Your instructions: Search the data for the string "subsection" and copy each line in which it appears.

Document images with source code:
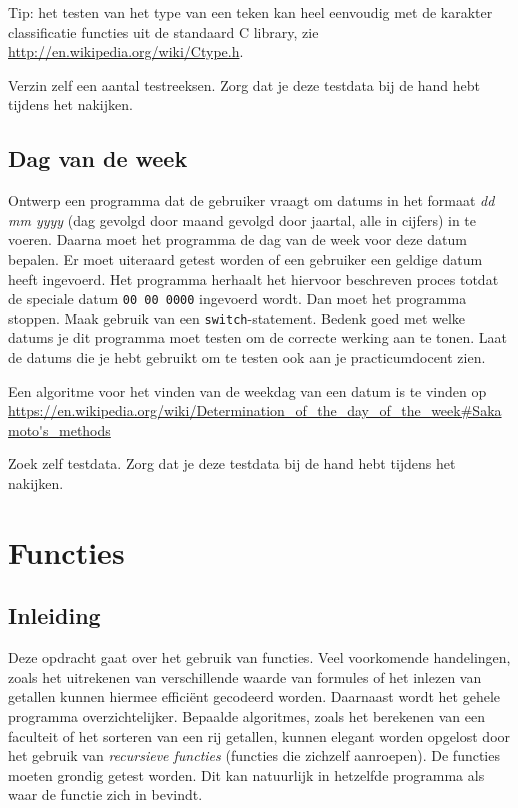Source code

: \documentclass[a4paper,10pt,fleqn,twoside]{article}
\begin{document}
Tip: het testen van het type van een teken kan heel eenvoudig met de karakter classificatie functies uit de standaard C library, zie \url{http://en.wikipedia.org/wiki/Ctype.h}.

Verzin zelf een aantal testreeksen. Zorg dat je deze testdata bij de hand hebt tijdens het nakijken.

\subsection{Dag van de week}
Ontwerp een programma dat de gebruiker vraagt om datums in het formaat \textsl{dd mm yyyy} (dag gevolgd door maand gevolgd door jaartal, alle in cijfers) in te voeren. Daarna moet het programma de dag van de week voor deze datum bepalen. Er moet uiteraard getest worden of een gebruiker een geldige datum heeft ingevoerd. Het programma herhaalt het hiervoor beschreven proces totdat de speciale datum \texttt{00 00 0000} ingevoerd wordt. Dan moet het programma stoppen. Maak gebruik van een \lstinline|switch|-statement. Bedenk goed met welke datums je dit programma moet testen om de correcte werking aan te tonen. Laat de datums die je hebt gebruikt om te testen ook aan je practicumdocent zien.

Een algoritme voor het vinden van de weekdag van een datum is te vinden op \url{https://en.wikipedia.org/wiki/Determination_of_the_day_of_the_week#Sakamoto's_methods}

Zoek zelf testdata. Zorg dat je deze testdata bij de hand hebt tijdens het nakijken.


\section{Functies}

\subsection{Inleiding}
Deze opdracht gaat over het gebruik van functies. Veel voorkomende handelingen, zoals het uitrekenen van verschillende waarde van formules of het inlezen van getallen kunnen hiermee efficiënt gecodeerd worden. Daarnaast wordt het gehele programma overzichtelijker. Bepaalde algoritmes, zoals het berekenen van een faculteit of het sorteren van een rij getallen, kunnen elegant worden opgelost door het gebruik van \textsl{recursieve functies} (functies die zichzelf aanroepen). De functies moeten grondig getest worden. Dit kan natuurlijk in hetzelfde programma als waar de functie zich in bevindt.
\end{document}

Response:
\subsection{Dag van de week}
\subsection{Inleiding}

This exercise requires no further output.